A lei também transforma em crime estadual –uma contravenção– não portar documentos de imigração. Além disso, ela permite que as pessoas processem as prefeituras ou agências caso acreditem que a lei estadual ou federal de imigração não esteja sendo cumprida.

Estados por todo o país propuseram ou aprovaram centenas de projetos de lei tratando da imigração desde 2007, a última vez em que um esforço federal para reforma da lei de imigração fracassou. No ano passado, houve um número recorde de leis aprovadas (222) e resoluções (131) em 48 Estados, segundo a Conferência Nacional dos Legislativos Estaduais.

A perspectiva de mergulho em um debate nacional de imigração está sendo cada vez mais discutida no Capitólio, promovida em parte pelas recentes declarações do senador Harry Reid, democrata de Nevada e líder da maioria, de que pretende apresentar uma legislação no plenário do Senado após o Memorial Day (dia em homenagem aos militares mortos no serviço ativo, celebrado na última segunda-feira de maio).

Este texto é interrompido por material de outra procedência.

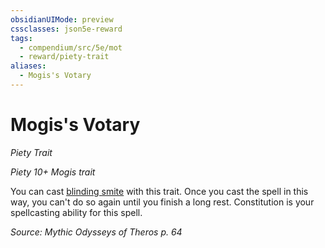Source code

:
 ```yaml
---
obsidianUIMode: preview
cssclasses: json5e-reward
tags:
  - compendium/src/5e/mot
  - reward/piety-trait
aliases:
  - Mogis's Votary
---
```

# Mogis's Votary
*Piety Trait*  

*Piety 10+ Mogis trait*

You can cast [blinding smite](2-Mechanics/CLI/spells/blinding-smite.md) with this trait. Once you cast the spell in this way, you can't do so again until you finish a long rest. Constitution is your spellcasting ability for this spell.

*Source: Mythic Odysseys of Theros p. 64*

Mas apesar do debate da imigração poder ajudar a mobilizar os eleitores latinos e fornecer benefícios políticos para os democratas em dificuldades, que estão buscando a reeleição em novembro –como o próprio Reid– ele também poderia mobilizar os eleitores conservadores.

Também poderia desviar a atenção dos democratas de outras prioridades, como a medida de energia que a presidente da Câmara, Nancy Pelosi, descreveu como sendo seu assunto principal.

Reid se recusou a dizer na quinta-feira que a lei de imigração é mais importante que a de energia. Mas ele a chamou de um imperativo: “O sistema está quebrado”, ele disse.

Pelosi e o deputado Steny H. Hoyer, democrata de Maryland e líder da maioria, disseram que a Câmara discutirá a política de imigração apenas se o Senado produzir um projeto de lei primeiro.